Si la condition humaine est bien faite de vulnérabilité et de pluralité, la bientraitance ne doit-elle pas avoir pour souci premier de travailler à satisfaire à la survie d’une vie toujours menacée par le mal-être, la maladie, le handicap, le vieillissement et la fin de vie ? Mais cette bientraitance, d’acception toute technique, pour ne pas risquer de s’inverser, paradoxalement, en maltraitance au nom de la performance efficace, ne peut et doit-elle pas se soucier aussi, et surtout, de maintenir et même de restaurer une relation de vie partagée, susceptible d’œuvrer à la reconnaissance de la dignité de la personne souffrante et dépendante ?
Cependant, une telle conception et pratique de la bientraitance ne risque-t-elle pas, à son tour, de redoubler cette dépendance et donc cette souffrance, en s’abîmant, cette fois, dans une compassion se justifiant de la bonne conscience d’être expressément et généreusement octroyée ? Pour éviter une telle dérive, le soin bientraitant ne doit-il pas se montrer soucieux de restaurer ou même d’instituer une véritable subjectivité, susceptible de recouvrer l’estime de soi en redoublant la conscience d’être vulnérable de la confiance d’être capable d’agir en vue d’une vie bonne avec autrui selon des institutions justes (et cela aussi bien chez l’agent soignant que chez le patient soigné) ?

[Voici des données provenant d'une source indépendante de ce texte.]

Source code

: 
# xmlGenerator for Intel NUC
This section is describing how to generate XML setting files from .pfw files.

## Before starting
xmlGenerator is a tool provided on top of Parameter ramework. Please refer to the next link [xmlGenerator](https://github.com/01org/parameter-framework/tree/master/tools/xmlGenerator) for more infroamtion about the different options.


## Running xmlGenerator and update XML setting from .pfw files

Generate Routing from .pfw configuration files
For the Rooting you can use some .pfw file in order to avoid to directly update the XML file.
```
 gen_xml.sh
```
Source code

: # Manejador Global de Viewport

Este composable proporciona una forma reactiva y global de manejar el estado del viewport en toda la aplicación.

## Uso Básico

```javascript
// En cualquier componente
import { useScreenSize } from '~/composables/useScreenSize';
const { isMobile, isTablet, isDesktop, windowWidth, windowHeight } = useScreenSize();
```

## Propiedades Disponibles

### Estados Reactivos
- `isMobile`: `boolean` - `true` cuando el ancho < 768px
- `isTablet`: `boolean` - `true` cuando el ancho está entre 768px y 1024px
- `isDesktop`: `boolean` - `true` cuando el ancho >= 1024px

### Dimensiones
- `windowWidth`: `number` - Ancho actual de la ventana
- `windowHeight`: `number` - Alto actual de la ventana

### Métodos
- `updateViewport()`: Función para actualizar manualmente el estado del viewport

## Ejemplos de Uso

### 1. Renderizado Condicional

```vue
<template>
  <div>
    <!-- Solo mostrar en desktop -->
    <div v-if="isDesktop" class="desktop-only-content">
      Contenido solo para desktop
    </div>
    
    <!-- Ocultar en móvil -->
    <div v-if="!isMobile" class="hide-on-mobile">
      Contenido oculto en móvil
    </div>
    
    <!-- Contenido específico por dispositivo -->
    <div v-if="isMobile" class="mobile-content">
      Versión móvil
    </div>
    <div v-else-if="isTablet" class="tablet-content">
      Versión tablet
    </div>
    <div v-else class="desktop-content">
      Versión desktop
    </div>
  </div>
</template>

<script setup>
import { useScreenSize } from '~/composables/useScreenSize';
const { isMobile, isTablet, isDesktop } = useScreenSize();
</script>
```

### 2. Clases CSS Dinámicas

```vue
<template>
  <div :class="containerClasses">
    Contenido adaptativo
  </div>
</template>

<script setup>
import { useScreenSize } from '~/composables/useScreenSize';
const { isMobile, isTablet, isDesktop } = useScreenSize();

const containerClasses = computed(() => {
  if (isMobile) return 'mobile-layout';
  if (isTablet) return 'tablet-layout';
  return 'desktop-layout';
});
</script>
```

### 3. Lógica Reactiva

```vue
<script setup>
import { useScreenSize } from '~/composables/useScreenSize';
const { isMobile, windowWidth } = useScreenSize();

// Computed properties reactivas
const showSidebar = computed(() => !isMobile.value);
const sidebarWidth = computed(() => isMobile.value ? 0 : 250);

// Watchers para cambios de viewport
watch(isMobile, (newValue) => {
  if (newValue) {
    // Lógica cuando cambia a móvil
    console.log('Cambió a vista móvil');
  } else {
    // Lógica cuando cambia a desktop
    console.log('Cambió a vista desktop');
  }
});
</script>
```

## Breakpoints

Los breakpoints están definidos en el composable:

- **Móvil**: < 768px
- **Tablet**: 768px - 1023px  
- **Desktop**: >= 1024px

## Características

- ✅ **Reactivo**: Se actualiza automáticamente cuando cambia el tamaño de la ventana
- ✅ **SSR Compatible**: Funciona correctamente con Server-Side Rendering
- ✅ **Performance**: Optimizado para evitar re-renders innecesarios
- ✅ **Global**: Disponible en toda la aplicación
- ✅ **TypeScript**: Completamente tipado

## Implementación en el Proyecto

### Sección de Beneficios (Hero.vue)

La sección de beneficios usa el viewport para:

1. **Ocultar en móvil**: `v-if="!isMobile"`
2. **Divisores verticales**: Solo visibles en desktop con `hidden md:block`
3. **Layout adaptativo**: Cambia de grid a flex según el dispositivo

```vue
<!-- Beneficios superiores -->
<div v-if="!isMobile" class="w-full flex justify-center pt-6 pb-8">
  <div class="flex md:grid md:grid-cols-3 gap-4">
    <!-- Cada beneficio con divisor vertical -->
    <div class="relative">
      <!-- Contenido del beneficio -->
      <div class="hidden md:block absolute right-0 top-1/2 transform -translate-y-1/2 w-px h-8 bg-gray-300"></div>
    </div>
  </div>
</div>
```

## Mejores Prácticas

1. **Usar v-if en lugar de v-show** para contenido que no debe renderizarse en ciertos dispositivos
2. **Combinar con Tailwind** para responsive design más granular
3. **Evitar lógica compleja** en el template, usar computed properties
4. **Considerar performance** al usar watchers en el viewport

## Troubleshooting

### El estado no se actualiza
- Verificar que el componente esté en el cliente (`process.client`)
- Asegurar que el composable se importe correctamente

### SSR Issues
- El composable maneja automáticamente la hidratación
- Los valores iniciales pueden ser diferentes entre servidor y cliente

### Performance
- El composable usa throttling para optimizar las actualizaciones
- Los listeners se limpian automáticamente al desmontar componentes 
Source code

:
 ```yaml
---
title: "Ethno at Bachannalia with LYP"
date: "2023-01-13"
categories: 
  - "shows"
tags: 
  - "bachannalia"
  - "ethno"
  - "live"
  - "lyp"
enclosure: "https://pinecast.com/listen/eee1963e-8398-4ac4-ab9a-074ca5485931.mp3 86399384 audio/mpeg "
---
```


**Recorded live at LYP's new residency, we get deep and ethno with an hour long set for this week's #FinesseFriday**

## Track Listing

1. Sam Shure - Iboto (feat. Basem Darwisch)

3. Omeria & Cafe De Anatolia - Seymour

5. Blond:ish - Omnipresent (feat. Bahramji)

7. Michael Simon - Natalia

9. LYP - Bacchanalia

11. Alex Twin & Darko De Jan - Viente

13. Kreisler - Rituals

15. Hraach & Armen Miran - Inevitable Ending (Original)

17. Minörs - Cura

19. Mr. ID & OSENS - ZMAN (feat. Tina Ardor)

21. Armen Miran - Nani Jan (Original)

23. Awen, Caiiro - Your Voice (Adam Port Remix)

Notre propos s’essaiera donc ici à reconduire l’apparition récente du signifiant de « bientraitance » dans la légalité et l’action médico-sociales à ce qui lui confère son signifié le plus exact, en référence aux trois fondations historiques et théoriques des sciences et techniques de l’homme (analytique, herméneutique et critique), qui ne viennent pas de sortir, elles, mais qui demeurent encore trop souvent méconnues comme telles aujourd’hui, et cela en vue d’un gain de légitimité théorique et d’effectivité pratique de la bientraitance.